What to do: The answer should contain every entry below, copied exactly.

_ _ _

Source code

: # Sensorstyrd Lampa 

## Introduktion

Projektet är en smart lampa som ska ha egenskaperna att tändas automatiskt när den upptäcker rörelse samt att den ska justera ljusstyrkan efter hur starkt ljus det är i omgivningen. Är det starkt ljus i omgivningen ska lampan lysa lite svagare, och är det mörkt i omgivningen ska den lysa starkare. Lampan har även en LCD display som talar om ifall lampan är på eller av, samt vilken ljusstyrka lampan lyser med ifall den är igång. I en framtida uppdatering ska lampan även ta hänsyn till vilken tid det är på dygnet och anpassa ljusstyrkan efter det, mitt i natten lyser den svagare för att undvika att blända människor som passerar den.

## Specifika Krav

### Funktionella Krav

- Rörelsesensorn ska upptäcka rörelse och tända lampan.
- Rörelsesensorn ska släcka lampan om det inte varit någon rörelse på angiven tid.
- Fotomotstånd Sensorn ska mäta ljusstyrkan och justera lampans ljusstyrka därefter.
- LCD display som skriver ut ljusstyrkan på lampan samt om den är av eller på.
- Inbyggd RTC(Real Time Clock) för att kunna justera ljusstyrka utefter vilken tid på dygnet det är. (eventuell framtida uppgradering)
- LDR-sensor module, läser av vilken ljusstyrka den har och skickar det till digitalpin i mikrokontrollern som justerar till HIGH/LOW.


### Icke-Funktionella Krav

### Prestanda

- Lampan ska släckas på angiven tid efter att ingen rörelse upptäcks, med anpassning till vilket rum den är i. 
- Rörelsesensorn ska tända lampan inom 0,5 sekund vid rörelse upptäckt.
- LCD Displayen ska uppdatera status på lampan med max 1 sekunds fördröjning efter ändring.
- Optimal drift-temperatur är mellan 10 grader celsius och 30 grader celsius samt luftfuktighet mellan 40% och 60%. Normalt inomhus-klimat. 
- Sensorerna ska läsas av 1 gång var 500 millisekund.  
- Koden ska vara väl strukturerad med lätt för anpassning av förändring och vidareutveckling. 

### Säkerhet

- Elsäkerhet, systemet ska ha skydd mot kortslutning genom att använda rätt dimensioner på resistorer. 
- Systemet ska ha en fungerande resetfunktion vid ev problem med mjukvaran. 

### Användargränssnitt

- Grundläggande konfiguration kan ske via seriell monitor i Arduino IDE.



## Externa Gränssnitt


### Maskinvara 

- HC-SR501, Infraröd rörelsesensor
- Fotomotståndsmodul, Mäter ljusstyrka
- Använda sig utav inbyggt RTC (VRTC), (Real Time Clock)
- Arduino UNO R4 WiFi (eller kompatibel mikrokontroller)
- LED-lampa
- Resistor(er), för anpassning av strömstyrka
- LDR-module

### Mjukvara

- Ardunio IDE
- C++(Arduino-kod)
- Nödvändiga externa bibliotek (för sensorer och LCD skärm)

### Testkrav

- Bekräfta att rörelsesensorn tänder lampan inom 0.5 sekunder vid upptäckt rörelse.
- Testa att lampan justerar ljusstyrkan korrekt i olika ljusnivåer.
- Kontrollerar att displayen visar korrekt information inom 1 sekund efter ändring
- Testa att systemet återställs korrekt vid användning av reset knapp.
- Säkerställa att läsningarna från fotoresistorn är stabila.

_ _ _

Solution to this problem:
Source code

: # Sensorstyrd Lampa 

## Introduktion

Projektet är en smart lampa som ska ha egenskaperna att tändas automatiskt när den upptäcker rörelse samt att den ska justera ljusstyrkan efter hur starkt ljus det är i omgivningen. Är det starkt ljus i omgivningen ska lampan lysa lite svagare, och är det mörkt i omgivningen ska den lysa starkare. Lampan har även en LCD display som talar om ifall lampan är på eller av, samt vilken ljusstyrka lampan lyser med ifall den är igång. I en framtida uppdatering ska lampan även ta hänsyn till vilken tid det är på dygnet och anpassa ljusstyrkan efter det, mitt i natten lyser den svagare för att undvika att blända människor som passerar den.

## Specifika Krav

### Funktionella Krav

- Rörelsesensorn ska upptäcka rörelse och tända lampan.
- Rörelsesensorn ska släcka lampan om det inte varit någon rörelse på angiven tid.
- Fotomotstånd Sensorn ska mäta ljusstyrkan och justera lampans ljusstyrka därefter.
- LCD display som skriver ut ljusstyrkan på lampan samt om den är av eller på.
- Inbyggd RTC(Real Time Clock) för att kunna justera ljusstyrka utefter vilken tid på dygnet det är. (eventuell framtida uppgradering)
- LDR-sensor module, läser av vilken ljusstyrka den har och skickar det till digitalpin i mikrokontrollern som justerar till HIGH/LOW.


### Icke-Funktionella Krav

### Prestanda

- Lampan ska släckas på angiven tid efter att ingen rörelse upptäcks, med anpassning till vilket rum den är i. 
- Rörelsesensorn ska tända lampan inom 0,5 sekund vid rörelse upptäckt.
- LCD Displayen ska uppdatera status på lampan med max 1 sekunds fördröjning efter ändring.
- Optimal drift-temperatur är mellan 10 grader celsius och 30 grader celsius samt luftfuktighet mellan 40% och 60%. Normalt inomhus-klimat. 
- Sensorerna ska läsas av 1 gång var 500 millisekund.  
- Koden ska vara väl strukturerad med lätt för anpassning av förändring och vidareutveckling. 

### Säkerhet

- Elsäkerhet, systemet ska ha skydd mot kortslutning genom att använda rätt dimensioner på resistorer. 
- Systemet ska ha en fungerande resetfunktion vid ev problem med mjukvaran. 

### Användargränssnitt

- Grundläggande konfiguration kan ske via seriell monitor i Arduino IDE.



## Externa Gränssnitt


### Maskinvara 

- HC-SR501, Infraröd rörelsesensor
- Fotomotståndsmodul, Mäter ljusstyrka
- Använda sig utav inbyggt RTC (VRTC), (Real Time Clock)
- Arduino UNO R4 WiFi (eller kompatibel mikrokontroller)
- LED-lampa
- Resistor(er), för anpassning av strömstyrka
- LDR-module

### Mjukvara

- Ardunio IDE
- C++(Arduino-kod)
- Nödvändiga externa bibliotek (för sensorer och LCD skärm)

### Testkrav

- Bekräfta att rörelsesensorn tänder lampan inom 0.5 sekunder vid upptäckt rörelse.
- Testa att lampan justerar ljusstyrkan korrekt i olika ljusnivåer.
- Kontrollerar att displayen visar korrekt information inom 1 sekund efter ändring
- Testa att systemet återställs korrekt vid användning av reset knapp.
- Säkerställa att läsningarna från fotoresistorn är stabila.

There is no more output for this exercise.